Interface (Botucatu) vol.13 suppl.1 en a12v13s1

This article arises from guided reflection on concrete experiences that we have had as consultants of the National Humanization Policy (Política Nacional de Humanização, NHP) and as workers in the field of the formation of health professionals. The questions and discussions covered in the text emerged and are permeated by these practices, by our actions of institutional support 1 and by training experiences that we have developed both within and outside of this policy. In this article, we propose to articulate the referentials of the NHP with some aspects of work processes in health, placing their analysis into perspective in a dialogue with the methodological approach of this policy. Thus, we strive to reflect on questions concerning the contribution of the NHP, with regards to the discussion of work processes and the organization of healthcare services. The NHP is constituted as a "policy" based on a set of principles and directives that operate through devices 2 (Brasil, 2006, 2004). In principle, we understand what drives actions, triggering changes in position in terms of public policy.

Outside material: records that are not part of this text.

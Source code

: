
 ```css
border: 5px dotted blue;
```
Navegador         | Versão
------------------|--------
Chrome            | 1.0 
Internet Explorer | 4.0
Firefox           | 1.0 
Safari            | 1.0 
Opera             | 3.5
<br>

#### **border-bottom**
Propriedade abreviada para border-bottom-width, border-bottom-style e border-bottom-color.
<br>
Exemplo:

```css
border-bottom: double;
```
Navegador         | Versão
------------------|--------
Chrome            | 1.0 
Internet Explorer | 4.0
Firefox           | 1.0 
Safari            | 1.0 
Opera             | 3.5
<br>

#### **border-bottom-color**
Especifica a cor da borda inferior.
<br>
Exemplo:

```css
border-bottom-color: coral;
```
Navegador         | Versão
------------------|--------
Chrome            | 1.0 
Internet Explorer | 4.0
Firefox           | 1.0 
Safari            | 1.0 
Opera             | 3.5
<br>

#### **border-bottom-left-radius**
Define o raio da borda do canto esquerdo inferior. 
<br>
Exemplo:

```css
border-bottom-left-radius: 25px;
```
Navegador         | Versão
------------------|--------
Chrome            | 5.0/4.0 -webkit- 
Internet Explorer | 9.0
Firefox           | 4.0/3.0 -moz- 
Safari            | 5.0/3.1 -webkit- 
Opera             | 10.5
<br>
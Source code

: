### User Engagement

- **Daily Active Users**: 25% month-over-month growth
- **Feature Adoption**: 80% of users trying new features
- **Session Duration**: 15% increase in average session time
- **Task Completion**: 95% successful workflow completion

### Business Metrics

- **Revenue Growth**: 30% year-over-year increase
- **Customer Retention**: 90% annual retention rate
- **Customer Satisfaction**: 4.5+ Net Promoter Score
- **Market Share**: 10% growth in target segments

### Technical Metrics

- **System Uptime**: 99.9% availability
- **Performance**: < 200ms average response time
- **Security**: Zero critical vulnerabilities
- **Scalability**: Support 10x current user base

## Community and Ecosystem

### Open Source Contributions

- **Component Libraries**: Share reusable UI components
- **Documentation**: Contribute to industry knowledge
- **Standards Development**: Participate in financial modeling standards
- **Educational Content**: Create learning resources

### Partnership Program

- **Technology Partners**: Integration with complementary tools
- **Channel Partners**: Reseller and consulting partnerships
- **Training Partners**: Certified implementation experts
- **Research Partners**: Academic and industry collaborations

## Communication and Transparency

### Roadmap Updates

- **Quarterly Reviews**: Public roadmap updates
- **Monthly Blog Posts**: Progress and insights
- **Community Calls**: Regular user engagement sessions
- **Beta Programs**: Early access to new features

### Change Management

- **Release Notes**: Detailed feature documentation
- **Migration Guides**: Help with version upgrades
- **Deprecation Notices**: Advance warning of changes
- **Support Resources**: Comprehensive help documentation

In the case of NHP, the displacement that is proposed involves changes in the models of care and management grounded in biomedical rationality (fragmented, hierarchical, disease focused and hospital care). It is established as public health policy based on the following principles: the inseparability of clinical practice and politics, which implies the inseparability of care and management of production processes of health; and transversality, understood as an increasing degree of open communication within and between groups; i.e., expansion of the forms of intra- and intergroup connection, promoting changes in healthcare practices (Passos, 2006).